From the entries below, copy each line in which the word "License" occurs.

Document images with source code
==================================================
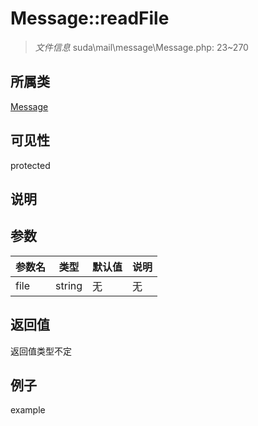 # Message::readFile

> *文件信息* suda\mail\message\Message.php: 23~270
## 所属类 

[Message](../Message.md)

## 可见性

  protected  
## 说明



## 参数

| 参数名 | 类型 | 默认值 | 说明 |
|--------|-----|-------|-------|
| file |  string | 无 | 无 |

## 返回值
返回值类型不定

## 例子

example
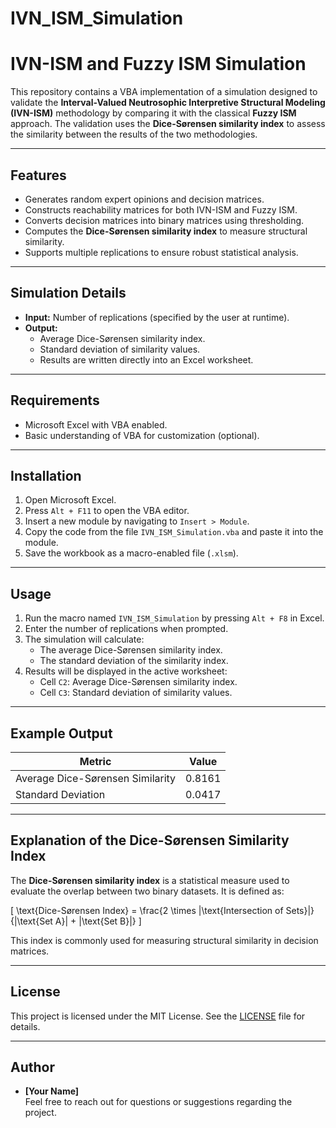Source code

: # IVN_ISM_Simulation
# IVN-ISM and Fuzzy ISM Simulation

This repository contains a VBA implementation of a simulation designed to validate the **Interval-Valued Neutrosophic Interpretive Structural Modeling (IVN-ISM)** methodology by comparing it with the classical **Fuzzy ISM** approach. The validation uses the **Dice-Sørensen similarity index** to assess the similarity between the results of the two methodologies.

---

## Features

- Generates random expert opinions and decision matrices.
- Constructs reachability matrices for both IVN-ISM and Fuzzy ISM.
- Converts decision matrices into binary matrices using thresholding.
- Computes the **Dice-Sørensen similarity index** to measure structural similarity.
- Supports multiple replications to ensure robust statistical analysis.

---

## Simulation Details

- **Input:** Number of replications (specified by the user at runtime).
- **Output:**
  - Average Dice-Sørensen similarity index.
  - Standard deviation of similarity values.
  - Results are written directly into an Excel worksheet.

---

## Requirements

- Microsoft Excel with VBA enabled.
- Basic understanding of VBA for customization (optional).

---

## Installation

1. Open Microsoft Excel.
2. Press `Alt + F11` to open the VBA editor.
3. Insert a new module by navigating to `Insert > Module`.
4. Copy the code from the file `IVN_ISM_Simulation.vba` and paste it into the module.
5. Save the workbook as a macro-enabled file (`.xlsm`).

---

## Usage

1. Run the macro named `IVN_ISM_Simulation` by pressing `Alt + F8` in Excel.
2. Enter the number of replications when prompted.
3. The simulation will calculate:
   - The average Dice-Sørensen similarity index.
   - The standard deviation of the similarity index.
4. Results will be displayed in the active worksheet:
   - Cell `C2`: Average Dice-Sørensen similarity index.
   - Cell `C3`: Standard deviation of similarity values.

---

## Example Output

| Metric                              | Value  |
|-------------------------------------|--------|
| Average Dice-Sørensen Similarity    | 0.8161 |
| Standard Deviation                  | 0.0417 |

---

## Explanation of the Dice-Sørensen Similarity Index

The **Dice-Sørensen similarity index** is a statistical measure used to evaluate the overlap between two binary datasets. It is defined as:

\[
\text{Dice-Sørensen Index} = \frac{2 \times |\text{Intersection of Sets}|}{|\text{Set A}| + |\text{Set B}|}
\]

This index is commonly used for measuring structural similarity in decision matrices.

---

## License

This project is licensed under the MIT License. See the [LICENSE](LICENSE) file for details.

---

## Author

- **[Your Name]**  
Feel free to reach out for questions or suggestions regarding the project.
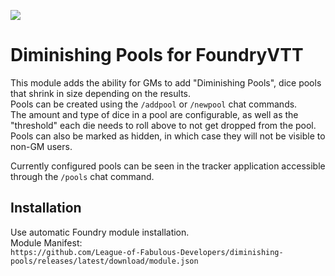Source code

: ![](https://img.shields.io/badge/Foundry-v13-informational)

# Diminishing Pools for FoundryVTT

This module adds the ability for GMs to add "Diminishing Pools", dice pools that shrink in size depending on the results.  
Pools can be created using the `/addpool` or `/newpool` chat commands.  
The amount and type of dice in a pool are configurable, as well as the "threshold" each die needs to roll above to not get dropped from the pool.  
Pools can also be marked as hidden, in which case they will not be visible to non-GM users.

Currently configured pools can be seen in the tracker application accessible through the `/pools` chat command.

## Installation
Use automatic Foundry module installation.\
Module Manifest:\
`https://github.com/League-of-Fabulous-Developers/diminishing-pools/releases/latest/download/module.json`
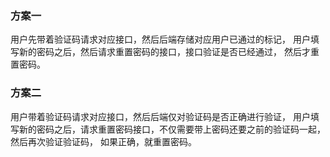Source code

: ### 方案一
用户先带着验证码请求对应接口，然后后端存储对应用户已通过的标记，
用户填写新的密码之后，然后请求重置密码的接口，接口验证是否已经通过，
然后才重置密码。

### 方案二
用户带着验证码请求对应接口，然后后端仅对验证码是否正确进行验证，
用户填写新的密码之后，请求重置密码接口，不仅需要带上密码还要之前的验证码一起，然后再次验证验证码，
如果正确，就重置密码。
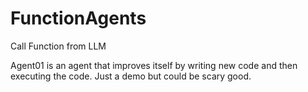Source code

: # FunctionAgents
Call Function from LLM

Agent01 is an agent that improves itself by writing new code and then executing the code. Just a demo but could be scary good.
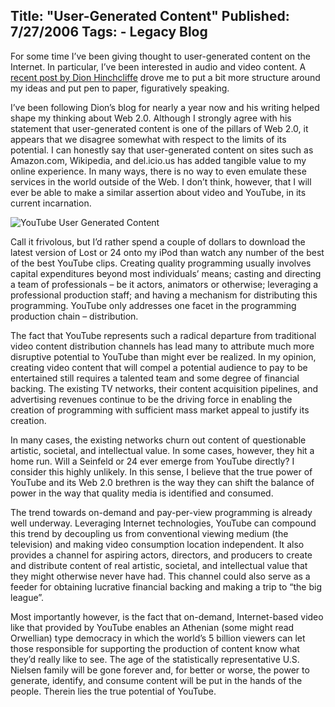 Title: "User-Generated Content"
Published: 7/27/2006
Tags:
    - Legacy Blog
---
For some time I’ve been giving thought to user-generated content on the Internet. In particular, I’ve been interested in audio and video content. A [recent post by Dion Hinchcliffe](https://web2.socialcomputingjournal.com/user-generated-content-and-youtube/) drove me to put a bit more structure around my ideas and put pen to paper, figuratively speaking.

I’ve been following Dion’s blog for nearly a year now and his writing helped shape my thinking about Web 2.0. Although I strongly agree with his statement that user-generated content is one of the pillars of Web 2.0, it appears that we disagree somewhat with respect to the limits of its potential. I can honestly say that user-generated content on sites such as Amazon.com, Wikipedia, and del.icio.us has added tangible value to my online experience. In many ways, there is no way to even emulate these services in the world outside of the Web. I don’t think, however, that I will ever be able to make a similar assertion about video and YouTube, in its current incarnation.

![YouTube User Generated Content](https://s3.amazonaws.com/s3.beckshome.com/20060727-YouTube-User-Generated-Content.gif)

Call it frivolous, but I’d rather spend a couple of dollars to download the latest version of Lost or 24 onto my iPod than watch any number of the best of the best YouTube clips. Creating quality programming usually involves capital expenditures beyond most individuals’ means; casting and directing a team of professionals – be it actors, animators or otherwise; leveraging a professional production staff; and having a mechanism for distributing this programming. YouTube only addresses one facet in the programming production chain – distribution.

The fact that YouTube represents such a radical departure from traditional video content distribution channels has lead many to attribute much more disruptive potential to YouTube than might ever be realized. In my opinion, creating video content that will compel a potential audience to pay to be entertained still requires a talented team and some degree of financial backing. The existing TV networks, their content acquisition pipelines, and advertising revenues continue to be the driving force in enabling the creation of programming with sufficient mass market appeal to justify its creation.

In many cases, the existing networks churn out content of questionable artistic, societal, and intellectual value. In some cases, however, they hit a home run. Will a Seinfeld or 24 ever emerge from YouTube directly? I consider this highly unlikely. In this sense, I believe that the true power of YouTube and its Web 2.0 brethren is the way they can shift the balance of power in the way that quality media is identified and consumed.

The trend towards on-demand and pay-per-view programming is already well underway. Leveraging Internet technologies, YouTube can compound this trend by decoupling us from conventional viewing medium (the television) and making video consumption location independent. It also provides a channel for aspiring actors, directors, and producers to create and distribute content of real artistic, societal, and intellectual value that they might otherwise never have had. This channel could also serve as a feeder for obtaining lucrative financial backing and making a trip to “the big league”.

Most importantly however, is the fact that on-demand, Internet-based video like that provided by YouTube enables an Athenian (some might read Orwellian) type democracy in which the world’s 5 billion viewers can let those responsible for supporting the production of content know what they’d really like to see. The age of the statistically representative U.S. Nielsen family will be gone forever and, for better or worse, the power to generate, identify, and consume content will be put in the hands of the people. Therein lies the true potential of YouTube.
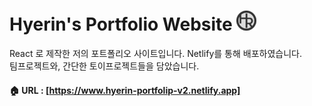 
<h1>Hyerin's Portfolio Website
<img src="public/favicon/favicon-32x32.png" />  
</h1>
<p>
React 로 제작한 저의 포트폴리오 사이트입니다. Netlify를 통해 배포하였습니다. <br/>
팀프로젝트와, 간단한 토이프로젝트들을 담았습니다.  
</p>

#### 🏠 URL : [https://www.hyerin-portfolip-v2.netlify.app]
==================================================
## SOLUTION
## License
This project is licensed under the MIT License. See the [LICENSE](LICENSE) file for details.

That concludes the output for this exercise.